Your objective » Go through the material that comes after this and count the lines containing "jedoch"; report only the count.

Source material »
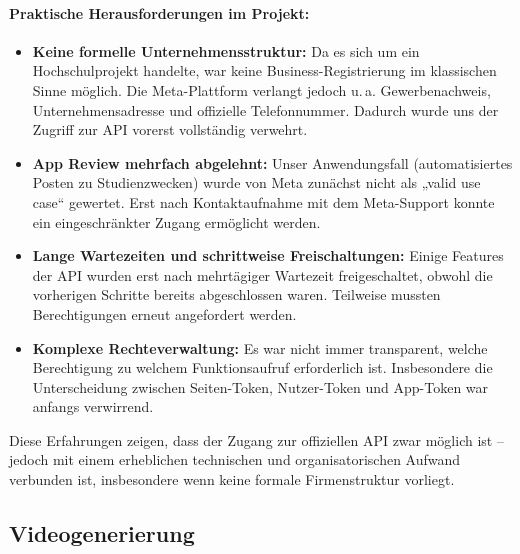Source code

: \documentclass[a4paper,12pt]{article}
\begin{document}
\paragraph{Praktische Herausforderungen im Projekt:}
\begin{itemize}
    \item \textbf{Keine formelle Unternehmensstruktur:} Da es sich um ein Hochschulprojekt handelte, war keine Business-Registrierung im klassischen Sinne möglich. Die Meta-Plattform verlangt jedoch u.\,a. Gewerbenachweis, Unternehmensadresse und offizielle Telefonnummer. Dadurch wurde uns der Zugriff zur API vorerst vollständig verwehrt.
    
    \item \textbf{App Review mehrfach abgelehnt:} Unser Anwendungsfall (automatisiertes Posten zu Studienzwecken) wurde von Meta zunächst nicht als „valid use case“ gewertet. Erst nach Kontaktaufnahme mit dem Meta-Support konnte ein eingeschränkter Zugang ermöglicht werden.
    
    \item \textbf{Lange Wartezeiten und schrittweise Freischaltungen:} Einige Features der API wurden erst nach mehrtägiger Wartezeit freigeschaltet, obwohl die vorherigen Schritte bereits abgeschlossen waren. Teilweise mussten Berechtigungen erneut angefordert werden.
    
    \item \textbf{Komplexe Rechteverwaltung:} Es war nicht immer transparent, welche Berechtigung zu welchem Funktionsaufruf erforderlich ist. Insbesondere die Unterscheidung zwischen Seiten-Token, Nutzer-Token und App-Token war anfangs verwirrend.
\end{itemize}

Diese Erfahrungen zeigen, dass der Zugang zur offiziellen API zwar möglich ist – jedoch mit einem erheblichen technischen und organisatorischen Aufwand verbunden ist, insbesondere wenn keine formale Firmenstruktur vorliegt.


\subsection{Videogenerierung}
\end{document}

Response to this task » 2